In the above schematics cartoon-block representation, each Watson-Crick base pair is rendered as a single, long rectangular block. Base identities of the G–U wobble, and the two non-canonical pairs (left terminal) are illustrated separately, with a larger block size for purines (G and A), and a smaller size for pyrimidines (C, U, and T).

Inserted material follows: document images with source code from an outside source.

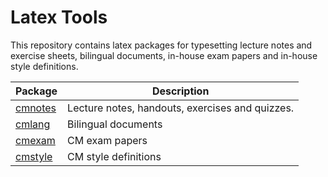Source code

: # Latex Tools
This repository contains latex packages for typesetting lecture notes and exercise sheets, bilingual documents, in-house exam papers and in-house style definitions.

| Package                           | Description                                     |
| --------------------------------- | ------------------------------------------------|
| [cmnotes](tex/latex/cmnotes/)     | Lecture notes, handouts, exercises and quizzes. |
| [cmlang](tex/latex/cmlang/)       | Bilingual documents                             |
| [cmexam](tex/latex/cmexam/)       | CM exam papers                                  |
| [cmstyle](tex/latex/cmstyle/)     | CM style definitions                            | 

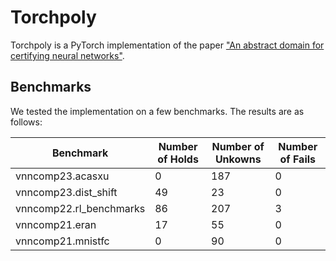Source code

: # Torchpoly

Torchpoly is a PyTorch implementation of the paper ["An abstract domain for certifying neural networks"](https://dl.acm.org/doi/10.1145/3290354).

## Benchmarks

We tested the implementation on a few benchmarks. The results are as follows:

|        Benchmark      | Number of Holds | Number of Unkowns | Number of Fails |
|-----------------------|-----------------|-------------------|-----------------|
|    vnncomp23.acasxu   |        0        |         187       |         0       |
| vnncomp23.dist_shift  |        49       |         23        |         0       |
|vnncomp22.rl_benchmarks|        86       |         207       |         3       |
|     vnncomp21.eran    |        17       |         55        |         0       |
|   vnncomp21.mnistfc   |        0        |         90        |         0       |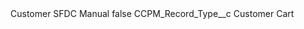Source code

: <?xml version="1.0" encoding="UTF-8"?>
<CustomMetadata xmlns="http://soap.sforce.com/2006/04/metadata" xmlns:xsi="http://www.w3.org/2001/XMLSchema-instance" xmlns:xsd="http://www.w3.org/2001/XMLSchema">
    <label>Customer SFDC Manual</label>
    <protected>false</protected>
    <values>
        <field>CCPM_Record_Type__c</field>
        <value xsi:type="xsd:string">Customer Cart</value>
    </values>
</CustomMetadata>
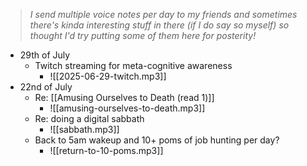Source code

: > *I send multiple voice notes per day to my friends and sometimes there's kinda interesting stuff in there (if I do say so myself) so thought I'd try putting some of them here for posterity!*

- 29th of July
	- Twitch streaming for meta-cognitive awareness
		- ![[2025-06-29-twitch.mp3]]
- 22nd of July
	- Re: [[Amusing Ourselves to Death (read 1)]]
		- ![[amusing-ourselves-to-death.mp3]]
	- Re: doing a digital sabbath
		- ![[sabbath.mp3]]
	- Back to 5am wakeup and 10+ poms of job hunting per day?
		- ![[return-to-10-poms.mp3]]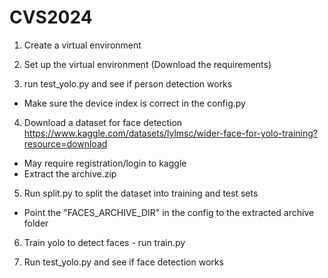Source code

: # CVS2024


1. Create a virtual environment

2. Set up the virtual environment (Download the requirements)

3. run test_yolo.py and see if person detection works
* Make sure the device index is correct in the config.py

4. Download a dataset for face detection https://www.kaggle.com/datasets/lylmsc/wider-face-for-yolo-training?resource=download
* May require registration/login to kaggle
* Extract the archive.zip

5. Run split.py to split the dataset into training and test sets
* Point the "FACES_ARCHIVE_DIR" in the config to the extracted archive folder

6. Train yolo to detect faces - run train.py

7. Run test_yolo.py and see if face detection works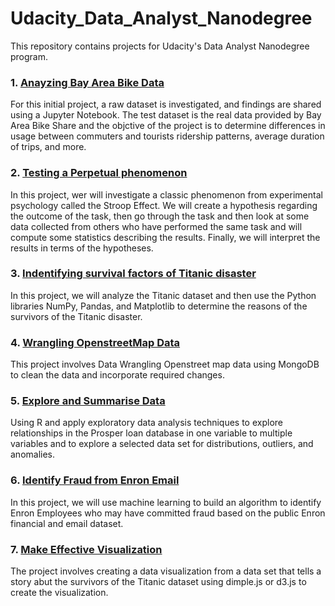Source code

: # Udacity_Data_Analyst_Nanodegree

This repository contains projects for Udacity's Data Analyst Nanodegree program.

### 1. [Anayzing Bay Area Bike Data](https://github.com/homagnibhatt/Udacity_Data_Analyst_Nanodegree/tree/master/Project_1_Analyze_Bay_Area_Bike_Share_Data)

For this initial project, a raw dataset is investigated, and findings are shared using a Jupyter Notebook. The test dataset is the real data provided by Bay Area Bike Share and the objctive of the project is to determine differences in usage between commuters and tourists ridership patterns, average duration of trips, and more.

### 2. [Testing a Perpetual phenomenon](https://github.com/homagnibhatt/Udacity_Data_Analyst_Nanodegree/tree/master/Project_2_Test_a_Perceptual_Phenomenon)

In this project, wer will investigate a classic phenomenon from experimental psychology called the Stroop Effect. We will  create a hypothesis regarding the outcome of the task, then go through the task and then look at some data collected from others who have performed the same task and will compute some statistics describing the results. Finally, we will interpret the results in terms of the hypotheses.

### 3. [Indentifying survival factors of Titanic disaster](https://github.com/homagnibhatt/Udacity_Data_Analyst_Nanodegree/tree/master/Project_3_Titanic_Data_analysis)

In this project, we will analyze the Titanic dataset and then  use the Python libraries NumPy, Pandas, and Matplotlib to determine the reasons of the survivors of the Titanic disaster.

### 4. [Wrangling OpenstreetMap Data](https://github.com/homagnibhatt/Udacity_Data_Analyst_Nanodegree/tree/master/Project_4_Wrangling_OpenstreetMap_Data)

This project involves Data Wrangling Openstreet map data using MongoDB to clean the data and incorporate required changes.

### 5. [Explore and Summarise Data](https://github.com/homagnibhatt/Udacity_Data_Analyst_Nanodegree/tree/master/Project_5_Explore_and_Summarise_Data)

Using R and apply exploratory data analysis techniques to explore relationships in the Prosper loan database in one variable to multiple variables and to explore a selected data set for distributions, outliers, and anomalies.

### 6. [Identify Fraud from Enron Email](https://github.com/homagnibhatt/Udacity_Data_Analyst_Nanodegree/tree/master/Project_6_Enron_Email_fraud)

In this project, we will use machine learning to build an algorithm to identify Enron Employees who may have committed fraud based on the public Enron financial and email dataset.

### 7. [Make Effective Visualization](https://github.com/homagnibhatt/Udacity_Data_Analyst_Nanodegree/tree/master/Project_7_Make_Effective_Data_Visualization)

The project involves creating a data visualization from a data set that tells a story abut the survivors of the Titanic dataset using  dimple.js or d3.js to create the visualization.
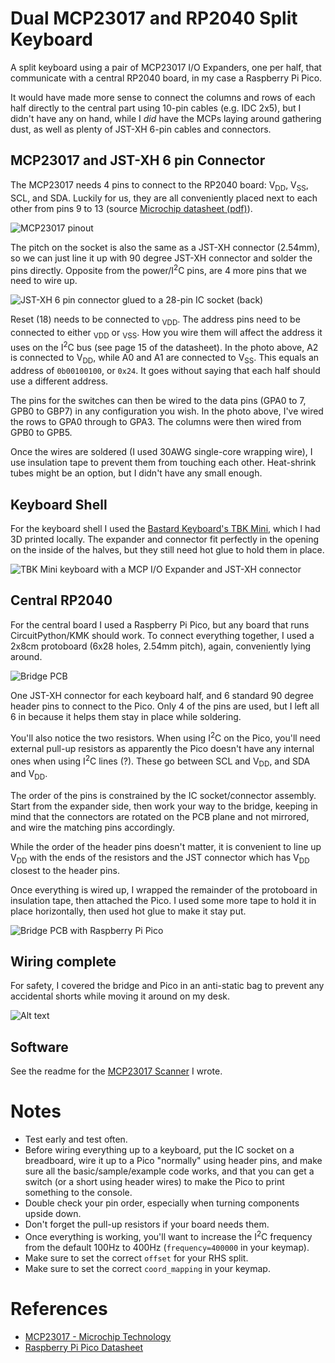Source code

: # Dual MCP23017 and RP2040 Split Keyboard
A split keyboard using a pair of MCP23017 I/O Expanders, one per half, that communicate with a central RP2040 board, in my case a Raspberry Pi Pico. 

It would have made more sense to connect the columns and rows of each half directly to the central part using 10-pin cables (e.g. IDC 2x5), but I didn't have any on hand, while I *did* have the MCPs laying around gathering dust, as well as plenty of JST-XH 6-pin cables and connectors.

## MCP23017 and JST-XH 6 pin Connector
The MCP23017 needs 4 pins to connect to the RP2040 board: V<sub>DD</sub>, V<sub>SS</sub>, SCL, and SDA. Luckily for us, they are all conveniently placed next to each other from pins 9 to 13 (source [Microchip datasheet (pdf)](https://ww1.microchip.com/downloads/aemDocuments/documents/APID/ProductDocuments/DataSheets/MCP23017-Data-Sheet-DS20001952.pdf)). 

![MCP23017 pinout](Pasted%20image%2020230211102207.png)

The pitch on the socket is also the same as a JST-XH connector (2.54mm), so we can just line it up with 90 degree JST-XH connector and solder the pins directly. Opposite from the power/I<sup>2</sup>C pins, are 4 more pins that we need to wire up. 

![JST-XH 6 pin connector glued to a 28-pin IC socket (back)](20230212-IMG_1766.jpg)

Reset (18) needs to be connected to <sub>VDD</sub>. The address pins need to be connected to either <sub>VDD</sub> or <sub>VSS</sub>. How you wire them will affect the address it uses on the I<sup>2</sup>C bus (see page 15 of the datasheet). In the photo above, A2 is connected to V<sub>DD</sub>, while A0 and A1 are connected to V<sub>SS</sub>. This equals an address of `0b00100100`, or `0x24`. It goes without saying that each half should use a different address.

The pins for the switches can then be wired to the data pins (GPA0 to 7, GPB0 to GBP7) in any configuration you wish. In the photo above, I've wired the rows to GPA0 through to GPA3. The columns were then wired from GPB0 to GPB5. 

Once the wires are soldered (I used 30AWG single-core wrapping wire), I use insulation tape to prevent them from touching each other. Heat-shrink tubes might be an option, but I didn't have any small enough.

## Keyboard Shell
For the keyboard shell I used the [Bastard Keyboard's TBK Mini](https://bastardkb.com/tbk-mini/), which I had 3D printed locally. The expander and connector fit perfectly in the opening on the inside of the halves, but they still need hot glue to hold them in place.

![TBK Mini keyboard with a MCP I/O Expander and JST-XH connector](20230212-IMG_1784.jpg)

## Central RP2040
For the central board I used a Raspberry Pi Pico, but any board that runs CircuitPython/KMK should work. To connect everything together, I used a 2x8cm protoboard (6x28 holes, 2.54mm pitch), again, conveniently lying around.

![Bridge PCB](20230212-IMG_1775.jpg)

One JST-XH connector for each keyboard half, and 6 standard 90 degree header pins to connect to the Pico. Only 4 of the pins are used, but I left all 6 in because it helps them stay in place while soldering.

You'll also notice the two resistors. When using I<sup>2</sup>C on the Pico, you'll need external pull-up resistors as apparently the Pico doesn't have any internal ones when using I<sup>2</sup>C lines (?). These go between SCL and V<sub>DD</sub>, and SDA and V<sub>DD</sub>.

The order of the pins is constrained by the IC socket/connector assembly. Start from the expander side, then work your way to the bridge, keeping in mind that the connectors are rotated on the PCB plane and not mirrored, and wire the matching pins accordingly. 

While the order of the header pins doesn't matter, it is convenient to line up V<sub>DD</sub> with the ends of the resistors and the JST connector which has V<sub>DD</sub> closest to the header pins.

Once everything is wired up, I wrapped the remainder of the protoboard in insulation tape, then attached the Pico. I used some more tape to hold it in place horizontally, then used hot glue to make it stay put.

![Bridge PCB with Raspberry Pi Pico](20230212-IMG_1777.jpg)

## Wiring complete
For safety, I covered the bridge and Pico in an anti-static bag to prevent any accidental shorts while moving it around on my desk.

![Alt text](20230212-IMG_1779.jpg)

## Software
See the readme for the [MCP23017 Scanner](../../kmk/scanners/mcp23017.md) I wrote.

# Notes
- Test early and test often.
- Before wiring everything up to a keyboard, put the IC socket on a breadboard, wire it up to a Pico "normally" using header pins, and make sure all the basic/sample/example code works, and that you can get a switch (or a short using header wires) to make the Pico to print something to the console.
- Double check your pin order, especially when turning components upside down.
- Don't forget the pull-up resistors if your board needs them.
- Once everything is working, you'll want to increase the I<sup>2</sup>C frequency from the default 100Hz to 400Hz (`frequency=400000` in your keymap).
- Make sure to set the correct `offset` for your RHS split.
- Make sure to set the correct `coord_mapping` in your keymap.

# References
- [MCP23017 - Microchip Technology](https://www.microchip.com/en-us/product/mcp23017)
- [Raspberry Pi Pico Datasheet](https://datasheets.raspberrypi.com/pico/getting-started-with-pico.pdf)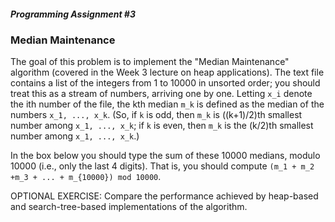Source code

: ##### Programming Assignment #3
### Median Maintenance

The goal of this problem is to implement the "Median Maintenance" algorithm
(covered in the Week 3 lecture on heap applications).
The text file contains a list of the integers from 1 to 10000 in unsorted order;
you should treat this as a stream of numbers, arriving one by one.
Letting `x_i` denote the ith number of the file, the kth median `m_k` is defined as
the median of the numbers `x_1, ..., x_k`.
(So, if `k` is odd, then `m_k` is ((k+1)/2)th smallest number among `x_1, ..., x_k`;
if `k` is even, then `m_k` is the (k/2)th smallest number among `x_1, ..., x_k`.)

In the box below you should type the sum of these 10000 medians, modulo 10000
(i.e., only the last 4 digits).
That is, you should compute `(m_1 + m_2 +m_3 + ... + m_{10000}) mod 10000`.

OPTIONAL EXERCISE:
Compare the performance achieved by heap-based and search-tree-based
implementations of the algorithm.

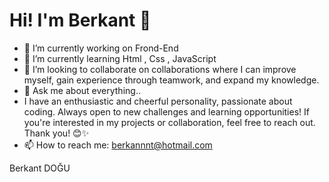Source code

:  <h1>Hi! I'm Berkant 👋</h1>


- 🔭 I’m currently working on Frond-End
- 🌱 I’m currently learning Html , Css , JavaScript
- 👯 I’m looking to collaborate on collaborations where I can improve myself, gain experience through teamwork, and expand my knowledge.
- 💬 Ask me about everything..
- I have an enthusiastic and cheerful personality, passionate about coding. Always open to new challenges and learning opportunities! If you're interested in my projects or collaboration, feel free to reach out. Thank you! 😊✨
- 📫 How to reach me: berkannnt@hotmail.com

Berkant DOĞU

I picked up ‘stem’ as a more specialized duplex because it is widely used in the RNA stem-loop structure, and in describing the four ‘paired regions’ of the classic tRNA cloverleaf secondary structure. On the other hand, ‘helix’ is (to me at least) a more general term, and thus more inclusive. It is worth noting that other terms such as ‘arm’, ‘paired region’, or ‘helix’ etc. have also been used interchangeably in the literature to refer what DSSR designated as ‘stem’.
As a side note, the basic algorithm for identifying helixes/stems in DSSR is also applicable for detecting G-quadruplexes. The same idea of ‘helix’ or ‘stem’ also applies here (see figure below for PDB entry: 5dww). Indeed, as of v1.7.0-2017oct19, DSSR contains a new section for the identification and characterization of G-quadruplexes.
DSSR is “an integrated software tool for dissecting the spatial structure of RNA”. It excels in consolidating the diverse pieces together via a coherent framework, readily accessible in a solid software product. DSSR may well serve as a cornerstone in RNA structural bioinformatics and would facilitate communications in the broad areas related to nucleic acids structures.